We can make the calculation of the bootstrap confidence interval concrete with a worked example.

Let’s assume we have a dataset of 1,000 observations of values between 0.5 and 1.0 drawn from a uniform distribution.

In [13]:
# bootstrap confidence intervals
import numpy as np
from numpy.random import seed
from numpy.random import rand
from numpy.random import randint
from numpy import mean
from numpy import median
from numpy import percentile
# generate dataset
dataset = 0.5 + rand(1000) * 0.5

In [21]:
np.mean(dataset)

0.7509369652161508

We will perform the bootstrap procedure 100 times and draw samples of 1,000 observations from the dataset with replacement. We will estimate the mean of the population as the statistic we will calculate on the bootstrap samples. This could just as easily be a model evaluation.

In [8]:
# bootstrap
scores = list()
for _ in range(100):
	# bootstrap sample
	indices = randint(0, 1000, 1000)
	sample = dataset[indices]
	# calculate and store statistic
	statistic = mean(sample)
	scores.append(statistic)

In [22]:
len(np.unique(indices)), len(indices), len(scores), scores[0]

(625, 1000, 100, 0.7432532429545529)

Once we have a sample of bootstrap statistics, we can calculate the central tendency. We will use the median or 50th percentile as we do not assume any distribution.

In [20]:
print('median=%.3f' % median(scores))

median=0.751


We can then calculate the confidence interval as the middle 95% of observed statistical values centered around the median.

In [23]:
# calculate 95% confidence intervals (100 - alpha)
alpha = 5.0

First, the desired lower percentile is calculated based on the chosen confidence interval. Then the observation at this percentile is retrieved from the sample of bootstrap statistics.

In [24]:
# calculate lower percentile (e.g. 2.5)
lower_p = alpha / 2.0
# retrieve observation at lower percentile
lower = max(0.0, percentile(scores, lower_p))

We do the same thing for the upper boundary of the confidence interval.

In [25]:
# calculate upper percentile (e.g. 97.5)
upper_p = (100 - alpha) + (alpha / 2.0)
# retrieve observation at upper percentile
upper = min(1.0, percentile(scores, upper_p))

In [28]:
print('50th percentile (median) = %.3f' % median(scores))
print('%.1fth percentile = %.3f' % (lower_p, lower))
print('%.1fth percentile = %.3f' % (upper_p, upper))

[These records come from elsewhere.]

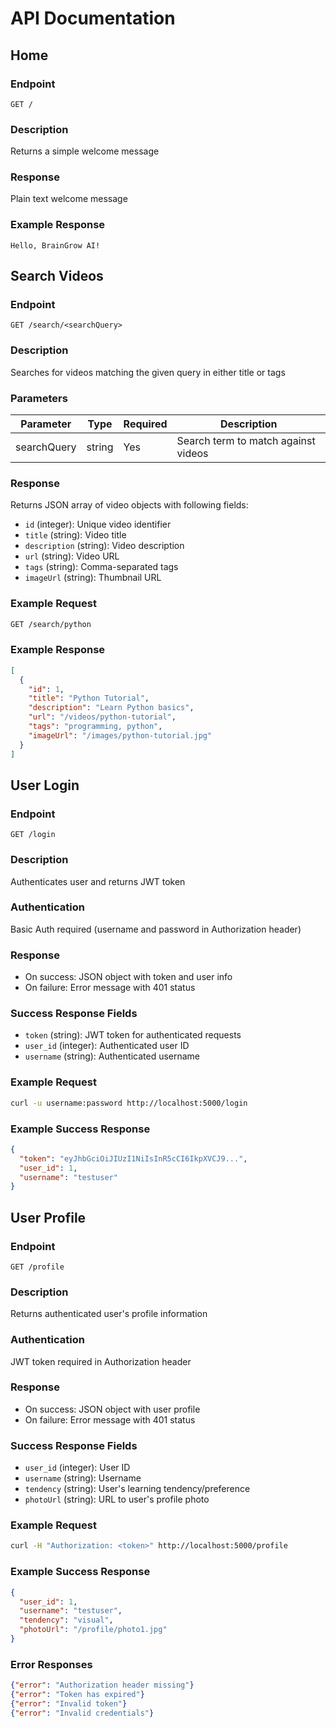 # API Documentation

## Home

### Endpoint

`GET /`

### Description

Returns a simple welcome message

### Response

Plain text welcome message

### Example Response

```
Hello, BrainGrow AI!
```

## Search Videos

### Endpoint

`GET /search/<searchQuery>`

### Description

Searches for videos matching the given query in either title or tags

### Parameters

| Parameter   | Type   | Required | Description                         |
| ----------- | ------ | -------- | ----------------------------------- |
| searchQuery | string | Yes      | Search term to match against videos |

### Response

Returns JSON array of video objects with following fields:

- `id` (integer): Unique video identifier
- `title` (string): Video title
- `description` (string): Video description
- `url` (string): Video URL
- `tags` (string): Comma-separated tags
- `imageUrl` (string): Thumbnail URL

### Example Request

```bash
GET /search/python
```

### Example Response

```json
[
  {
    "id": 1,
    "title": "Python Tutorial",
    "description": "Learn Python basics",
    "url": "/videos/python-tutorial",
    "tags": "programming, python",
    "imageUrl": "/images/python-tutorial.jpg"
  }
]
```

## User Login

### Endpoint

`GET /login`

### Description

Authenticates user and returns JWT token

### Authentication

Basic Auth required (username and password in Authorization header)

### Response

- On success: JSON object with token and user info
- On failure: Error message with 401 status

### Success Response Fields

- `token` (string): JWT token for authenticated requests
- `user_id` (integer): Authenticated user ID
- `username` (string): Authenticated username

### Example Request

```bash
curl -u username:password http://localhost:5000/login
```

### Example Success Response

```json
{
  "token": "eyJhbGciOiJIUzI1NiIsInR5cCI6IkpXVCJ9...",
  "user_id": 1,
  "username": "testuser"
}
```

## User Profile

### Endpoint

`GET /profile`

### Description

Returns authenticated user's profile information

### Authentication

JWT token required in Authorization header

### Response

- On success: JSON object with user profile
- On failure: Error message with 401 status

### Success Response Fields

- `user_id` (integer): User ID
- `username` (string): Username
- `tendency` (string): User's learning tendency/preference
- `photoUrl` (string): URL to user's profile photo

### Example Request

```bash
curl -H "Authorization: <token>" http://localhost:5000/profile
```

### Example Success Response

```json
{
  "user_id": 1,
  "username": "testuser",
  "tendency": "visual",
  "photoUrl": "/profile/photo1.jpg"
}
```

### Error Responses

```json
{"error": "Authorization header missing"}
{"error": "Token has expired"}
{"error": "Invalid token"}
{"error": "Invalid credentials"}
```
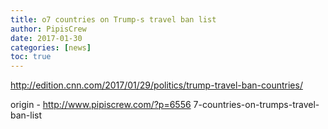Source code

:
 ```yaml
---
title: o7 countries on Trump-s travel ban list
author: PipisCrew
date: 2017-01-30
categories: [news]
toc: true
---
```


http://edition.cnn.com/2017/01/29/politics/trump-travel-ban-countries/

origin - http://www.pipiscrew.com/?p=6556 7-countries-on-trumps-travel-ban-list
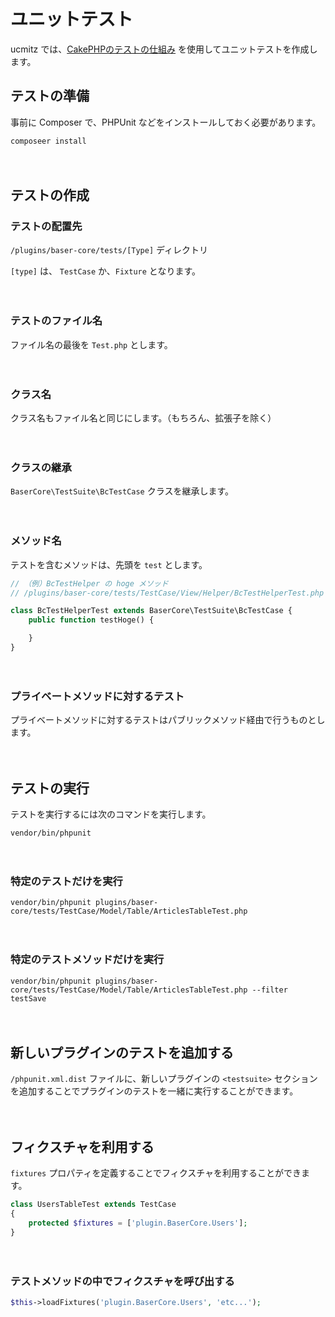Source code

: # ユニットテスト

ucmitz では、[CakePHPのテストの仕組み](https://book.cakephp.org/4/ja/development/testing.html) を使用してユニットテストを作成します。

## テストの準備

事前に Composer で、PHPUnit などをインストールしておく必要があります。

```shell
composeer install
```

　
## テストの作成

### テストの配置先

`/plugins/baser-core/tests/[Type]` ディレクトリ

`[type]` は、 `TestCase` か、`Fixture` となります。

　
### テストのファイル名

ファイル名の最後を `Test.php` とします。

　
### クラス名

クラス名もファイル名と同じにします。（もちろん、拡張子を除く）

　
### クラスの継承

`BaserCore\TestSuite\BcTestCase` クラスを継承します。

　
### メソッド名

テストを含むメソッドは、先頭を `test` とします。

```php
// （例）BcTestHelper の hoge メソッド
// /plugins/baser-core/tests/TestCase/View/Helper/BcTestHelperTest.php

class BcTestHelperTest extends BaserCore\TestSuite\BcTestCase {
    public function testHoge() {

    }
}
```

　
### プライベートメソッドに対するテスト

プライベートメソッドに対するテストはパブリックメソッド経由で行うものとします。

　
## テストの実行

テストを実行するには次のコマンドを実行します。

```shell
vendor/bin/phpunit
```

　
### 特定のテストだけを実行

```shell
vendor/bin/phpunit plugins/baser-core/tests/TestCase/Model/Table/ArticlesTableTest.php
```

　
### 特定のテストメソッドだけを実行

```shell
vendor/bin/phpunit plugins/baser-core/tests/TestCase/Model/Table/ArticlesTableTest.php --filter testSave
```

　
## 新しいプラグインのテストを追加する

`/phpunit.xml.dist` ファイルに、新しいプラグインの `<testsuite>` セクションを追加することでプラグインのテストを一緒に実行することができます。

　
## フィクスチャを利用する

`fixtures` プロパティを定義することでフィクスチャを利用することができます。

```php
class UsersTableTest extends TestCase
{
    protected $fixtures = ['plugin.BaserCore.Users'];
}
```

　
### テストメソッドの中でフィクスチャを呼び出する

```php
$this->loadFixtures('plugin.BaserCore.Users', 'etc...');
```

50th percentile (median) = 0.751
2.5th percentile = 0.742
97.5th percentile = 0.757


Running the example summarizes the distribution of bootstrap sample statistics including the 2.5th, 50th (median) and 97.5th percentile.

We can then use these observations to make a claim about the sample distribution, such as:

There is a 95% likelihood that the range 0.742 to 0.757 covers the true statistic mean.

In [None]:
#Example for ML Model
import numpy
from pandas import read_csv
from sklearn.utils import resample
from sklearn.tree import DecisionTreeClassifier
from sklearn.metrics import accuracy_score
from matplotlib import pyplot
# load dataset
data = read_csv('pima-indians-diabetes.data.csv', header=None)
values = data.values
# configure bootstrap
n_iterations = 1000
n_size = int(len(data) * 0.50)
# run bootstrap
stats = list()
for i in range(n_iterations):
	# prepare train and test sets
	train = resample(values, n_samples=n_size)
	test = numpy.array([x for x in values if x.tolist() not in train.tolist()])
	# fit model
	model = DecisionTreeClassifier()
	model.fit(train[:,:-1], train[:,-1])
	# evaluate model
	predictions = model.predict(test[:,:-1])
	score = accuracy_score(test[:,-1], predictions)
	print(score)
	stats.append(score)
# plot scores
pyplot.hist(stats)
pyplot.show()
# confidence intervals
alpha = 0.95
p = ((1.0-alpha)/2.0) * 100
lower = max(0.0, numpy.percentile(stats, p))
p = (alpha+((1.0-alpha)/2.0)) * 100
upper = min(1.0, numpy.percentile(stats, p))
print('%.1f confidence interval %.1f%% and %.1f%%' % (alpha*100, lower*100, upper*100))

## Prediction Interval

https://machinelearningmastery.com/time-series-forecast-uncertainty-using-confidence-intervals-python/

Time series forecast models can both make predictions and provide a prediction interval for those predictions.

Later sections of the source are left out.